GOAL OF THE EXERCISE » In this exercise, every entry is to be transcribed exactly as written.
(DATA PROVIDED Opens)
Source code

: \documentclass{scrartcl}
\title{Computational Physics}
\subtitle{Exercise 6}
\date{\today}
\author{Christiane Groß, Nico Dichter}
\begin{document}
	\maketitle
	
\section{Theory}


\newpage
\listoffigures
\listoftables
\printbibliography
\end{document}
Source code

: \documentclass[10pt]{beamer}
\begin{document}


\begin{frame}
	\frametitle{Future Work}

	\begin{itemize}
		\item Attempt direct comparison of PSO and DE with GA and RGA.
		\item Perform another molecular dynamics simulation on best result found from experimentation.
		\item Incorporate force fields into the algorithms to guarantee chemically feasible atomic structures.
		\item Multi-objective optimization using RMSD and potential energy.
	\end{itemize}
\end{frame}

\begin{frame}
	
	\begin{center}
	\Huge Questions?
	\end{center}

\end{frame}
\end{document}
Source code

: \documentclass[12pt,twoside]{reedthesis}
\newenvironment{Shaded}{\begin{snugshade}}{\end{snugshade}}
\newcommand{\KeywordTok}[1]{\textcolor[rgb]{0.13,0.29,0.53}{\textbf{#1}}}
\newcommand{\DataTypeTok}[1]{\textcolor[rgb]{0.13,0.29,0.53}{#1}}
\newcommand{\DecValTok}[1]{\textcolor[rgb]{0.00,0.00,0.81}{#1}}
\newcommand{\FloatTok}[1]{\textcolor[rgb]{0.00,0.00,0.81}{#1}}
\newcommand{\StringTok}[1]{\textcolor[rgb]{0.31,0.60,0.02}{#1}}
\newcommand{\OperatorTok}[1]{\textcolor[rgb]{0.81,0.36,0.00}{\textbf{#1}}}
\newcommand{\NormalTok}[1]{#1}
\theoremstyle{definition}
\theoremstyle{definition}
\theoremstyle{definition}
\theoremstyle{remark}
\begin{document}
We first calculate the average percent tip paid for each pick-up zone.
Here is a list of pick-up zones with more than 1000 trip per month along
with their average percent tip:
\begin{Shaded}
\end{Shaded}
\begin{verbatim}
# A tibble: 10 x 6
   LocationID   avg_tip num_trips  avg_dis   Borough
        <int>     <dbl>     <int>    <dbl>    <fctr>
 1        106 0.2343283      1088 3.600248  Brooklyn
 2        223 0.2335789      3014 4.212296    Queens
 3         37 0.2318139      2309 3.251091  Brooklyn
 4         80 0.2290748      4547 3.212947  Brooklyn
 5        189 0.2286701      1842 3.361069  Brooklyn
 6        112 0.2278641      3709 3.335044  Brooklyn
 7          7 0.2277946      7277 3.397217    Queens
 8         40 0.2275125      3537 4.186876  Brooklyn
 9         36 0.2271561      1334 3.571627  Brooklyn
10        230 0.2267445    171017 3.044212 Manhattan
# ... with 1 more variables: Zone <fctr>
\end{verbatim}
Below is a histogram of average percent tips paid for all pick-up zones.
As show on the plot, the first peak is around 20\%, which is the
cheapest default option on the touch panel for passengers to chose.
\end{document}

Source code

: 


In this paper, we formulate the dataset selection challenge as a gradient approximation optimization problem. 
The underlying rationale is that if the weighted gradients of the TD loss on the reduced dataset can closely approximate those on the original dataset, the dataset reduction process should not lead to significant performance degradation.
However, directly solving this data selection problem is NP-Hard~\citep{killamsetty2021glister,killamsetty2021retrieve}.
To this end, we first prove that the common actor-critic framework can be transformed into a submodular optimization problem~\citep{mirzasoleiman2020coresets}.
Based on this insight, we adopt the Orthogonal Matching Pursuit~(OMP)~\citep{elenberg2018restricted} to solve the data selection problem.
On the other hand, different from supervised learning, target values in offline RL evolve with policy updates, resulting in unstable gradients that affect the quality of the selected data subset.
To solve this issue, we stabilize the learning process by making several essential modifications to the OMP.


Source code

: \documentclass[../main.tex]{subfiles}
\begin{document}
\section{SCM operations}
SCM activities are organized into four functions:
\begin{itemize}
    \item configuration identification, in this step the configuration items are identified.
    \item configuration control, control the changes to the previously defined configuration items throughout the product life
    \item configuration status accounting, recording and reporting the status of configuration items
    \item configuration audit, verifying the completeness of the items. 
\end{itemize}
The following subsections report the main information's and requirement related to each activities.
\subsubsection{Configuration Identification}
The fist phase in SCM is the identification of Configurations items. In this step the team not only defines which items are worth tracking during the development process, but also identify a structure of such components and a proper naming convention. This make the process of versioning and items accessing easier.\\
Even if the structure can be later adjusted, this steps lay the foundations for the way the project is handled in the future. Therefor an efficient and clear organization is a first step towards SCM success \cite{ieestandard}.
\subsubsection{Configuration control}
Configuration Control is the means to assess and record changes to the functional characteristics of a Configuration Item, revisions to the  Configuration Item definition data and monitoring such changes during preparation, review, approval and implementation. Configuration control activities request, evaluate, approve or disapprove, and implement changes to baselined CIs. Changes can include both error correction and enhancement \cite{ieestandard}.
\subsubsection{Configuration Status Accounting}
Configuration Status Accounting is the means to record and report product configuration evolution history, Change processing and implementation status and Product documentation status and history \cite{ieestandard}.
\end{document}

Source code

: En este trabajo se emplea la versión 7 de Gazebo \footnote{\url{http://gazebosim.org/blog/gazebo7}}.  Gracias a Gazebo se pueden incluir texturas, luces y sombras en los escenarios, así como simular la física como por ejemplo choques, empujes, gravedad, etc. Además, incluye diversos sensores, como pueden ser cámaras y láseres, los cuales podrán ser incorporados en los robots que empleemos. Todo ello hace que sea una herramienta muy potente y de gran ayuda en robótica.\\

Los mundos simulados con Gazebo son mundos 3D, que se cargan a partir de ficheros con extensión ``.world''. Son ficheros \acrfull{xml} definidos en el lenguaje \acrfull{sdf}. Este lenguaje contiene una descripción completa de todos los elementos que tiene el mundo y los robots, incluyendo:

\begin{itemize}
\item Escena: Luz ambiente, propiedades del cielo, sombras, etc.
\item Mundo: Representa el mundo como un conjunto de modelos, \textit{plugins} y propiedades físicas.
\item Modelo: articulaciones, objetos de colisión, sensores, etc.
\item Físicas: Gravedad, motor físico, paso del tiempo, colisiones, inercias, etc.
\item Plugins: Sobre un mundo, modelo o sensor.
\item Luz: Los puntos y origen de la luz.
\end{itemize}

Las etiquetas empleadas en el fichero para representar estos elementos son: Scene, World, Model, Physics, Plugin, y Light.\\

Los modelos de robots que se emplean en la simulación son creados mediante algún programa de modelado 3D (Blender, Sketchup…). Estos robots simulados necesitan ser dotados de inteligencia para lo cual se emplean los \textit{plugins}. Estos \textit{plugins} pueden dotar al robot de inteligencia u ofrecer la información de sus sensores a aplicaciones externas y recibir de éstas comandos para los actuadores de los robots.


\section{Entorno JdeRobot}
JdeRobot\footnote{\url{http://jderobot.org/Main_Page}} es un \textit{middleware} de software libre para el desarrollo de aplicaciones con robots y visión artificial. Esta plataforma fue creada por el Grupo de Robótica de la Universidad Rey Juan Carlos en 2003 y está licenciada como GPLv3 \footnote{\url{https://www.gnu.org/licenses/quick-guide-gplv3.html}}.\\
(DATA PROVIDED Closes)
WRITTEN SOLUTION »
Source code

: \documentclass{scrartcl}
\title{Computational Physics}
\subtitle{Exercise 6}
\date{\today}
\author{Christiane Groß, Nico Dichter}
\begin{document}
	\maketitle
	
\section{Theory}


\newpage
\listoffigures
\listoftables
\printbibliography
\end{document}
Source code

: \documentclass[10pt]{beamer}
\begin{document}


\begin{frame}
	\frametitle{Future Work}

	\begin{itemize}
		\item Attempt direct comparison of PSO and DE with GA and RGA.
		\item Perform another molecular dynamics simulation on best result found from experimentation.
		\item Incorporate force fields into the algorithms to guarantee chemically feasible atomic structures.
		\item Multi-objective optimization using RMSD and potential energy.
	\end{itemize}
\end{frame}

\begin{frame}
	
	\begin{center}
	\Huge Questions?
	\end{center}

\end{frame}
\end{document}
Source code

: \documentclass[12pt,twoside]{reedthesis}
\newenvironment{Shaded}{\begin{snugshade}}{\end{snugshade}}
\newcommand{\KeywordTok}[1]{\textcolor[rgb]{0.13,0.29,0.53}{\textbf{#1}}}
\newcommand{\DataTypeTok}[1]{\textcolor[rgb]{0.13,0.29,0.53}{#1}}
\newcommand{\DecValTok}[1]{\textcolor[rgb]{0.00,0.00,0.81}{#1}}
\newcommand{\FloatTok}[1]{\textcolor[rgb]{0.00,0.00,0.81}{#1}}
\newcommand{\StringTok}[1]{\textcolor[rgb]{0.31,0.60,0.02}{#1}}
\newcommand{\OperatorTok}[1]{\textcolor[rgb]{0.81,0.36,0.00}{\textbf{#1}}}
\newcommand{\NormalTok}[1]{#1}
\theoremstyle{definition}
\theoremstyle{definition}
\theoremstyle{definition}
\theoremstyle{remark}
\begin{document}
We first calculate the average percent tip paid for each pick-up zone.
Here is a list of pick-up zones with more than 1000 trip per month along
with their average percent tip:
\begin{Shaded}
\end{Shaded}
\begin{verbatim}
# A tibble: 10 x 6
   LocationID   avg_tip num_trips  avg_dis   Borough
        <int>     <dbl>     <int>    <dbl>    <fctr>
 1        106 0.2343283      1088 3.600248  Brooklyn
 2        223 0.2335789      3014 4.212296    Queens
 3         37 0.2318139      2309 3.251091  Brooklyn
 4         80 0.2290748      4547 3.212947  Brooklyn
 5        189 0.2286701      1842 3.361069  Brooklyn
 6        112 0.2278641      3709 3.335044  Brooklyn
 7          7 0.2277946      7277 3.397217    Queens
 8         40 0.2275125      3537 4.186876  Brooklyn
 9         36 0.2271561      1334 3.571627  Brooklyn
10        230 0.2267445    171017 3.044212 Manhattan
# ... with 1 more variables: Zone <fctr>
\end{verbatim}
Below is a histogram of average percent tips paid for all pick-up zones.
As show on the plot, the first peak is around 20\%, which is the
cheapest default option on the touch panel for passengers to chose.
\end{document}

Source code

: 


In this paper, we formulate the dataset selection challenge as a gradient approximation optimization problem. 
The underlying rationale is that if the weighted gradients of the TD loss on the reduced dataset can closely approximate those on the original dataset, the dataset reduction process should not lead to significant performance degradation.
However, directly solving this data selection problem is NP-Hard~\citep{killamsetty2021glister,killamsetty2021retrieve}.
To this end, we first prove that the common actor-critic framework can be transformed into a submodular optimization problem~\citep{mirzasoleiman2020coresets}.
Based on this insight, we adopt the Orthogonal Matching Pursuit~(OMP)~\citep{elenberg2018restricted} to solve the data selection problem.
On the other hand, different from supervised learning, target values in offline RL evolve with policy updates, resulting in unstable gradients that affect the quality of the selected data subset.
To solve this issue, we stabilize the learning process by making several essential modifications to the OMP.


Source code

: \documentclass[../main.tex]{subfiles}
\begin{document}
\section{SCM operations}
SCM activities are organized into four functions:
\begin{itemize}
    \item configuration identification, in this step the configuration items are identified.
    \item configuration control, control the changes to the previously defined configuration items throughout the product life
    \item configuration status accounting, recording and reporting the status of configuration items
    \item configuration audit, verifying the completeness of the items. 
\end{itemize}
The following subsections report the main information's and requirement related to each activities.
\subsubsection{Configuration Identification}
The fist phase in SCM is the identification of Configurations items. In this step the team not only defines which items are worth tracking during the development process, but also identify a structure of such components and a proper naming convention. This make the process of versioning and items accessing easier.\\
Even if the structure can be later adjusted, this steps lay the foundations for the way the project is handled in the future. Therefor an efficient and clear organization is a first step towards SCM success \cite{ieestandard}.
\subsubsection{Configuration control}
Configuration Control is the means to assess and record changes to the functional characteristics of a Configuration Item, revisions to the  Configuration Item definition data and monitoring such changes during preparation, review, approval and implementation. Configuration control activities request, evaluate, approve or disapprove, and implement changes to baselined CIs. Changes can include both error correction and enhancement \cite{ieestandard}.
\subsubsection{Configuration Status Accounting}
Configuration Status Accounting is the means to record and report product configuration evolution history, Change processing and implementation status and Product documentation status and history \cite{ieestandard}.
\end{document}

Source code

: En este trabajo se emplea la versión 7 de Gazebo \footnote{\url{http://gazebosim.org/blog/gazebo7}}.  Gracias a Gazebo se pueden incluir texturas, luces y sombras en los escenarios, así como simular la física como por ejemplo choques, empujes, gravedad, etc. Además, incluye diversos sensores, como pueden ser cámaras y láseres, los cuales podrán ser incorporados en los robots que empleemos. Todo ello hace que sea una herramienta muy potente y de gran ayuda en robótica.\\

Los mundos simulados con Gazebo son mundos 3D, que se cargan a partir de ficheros con extensión ``.world''. Son ficheros \acrfull{xml} definidos en el lenguaje \acrfull{sdf}. Este lenguaje contiene una descripción completa de todos los elementos que tiene el mundo y los robots, incluyendo:

\begin{itemize}
\item Escena: Luz ambiente, propiedades del cielo, sombras, etc.
\item Mundo: Representa el mundo como un conjunto de modelos, \textit{plugins} y propiedades físicas.
\item Modelo: articulaciones, objetos de colisión, sensores, etc.
\item Físicas: Gravedad, motor físico, paso del tiempo, colisiones, inercias, etc.
\item Plugins: Sobre un mundo, modelo o sensor.
\item Luz: Los puntos y origen de la luz.
\end{itemize}

Las etiquetas empleadas en el fichero para representar estos elementos son: Scene, World, Model, Physics, Plugin, y Light.\\

Los modelos de robots que se emplean en la simulación son creados mediante algún programa de modelado 3D (Blender, Sketchup…). Estos robots simulados necesitan ser dotados de inteligencia para lo cual se emplean los \textit{plugins}. Estos \textit{plugins} pueden dotar al robot de inteligencia u ofrecer la información de sus sensores a aplicaciones externas y recibir de éstas comandos para los actuadores de los robots.


\section{Entorno JdeRobot}
JdeRobot\footnote{\url{http://jderobot.org/Main_Page}} es un \textit{middleware} de software libre para el desarrollo de aplicaciones con robots y visión artificial. Esta plataforma fue creada por el Grupo de Robótica de la Universidad Rey Juan Carlos en 2003 y está licenciada como GPLv3 \footnote{\url{https://www.gnu.org/licenses/quick-guide-gplv3.html}}.\\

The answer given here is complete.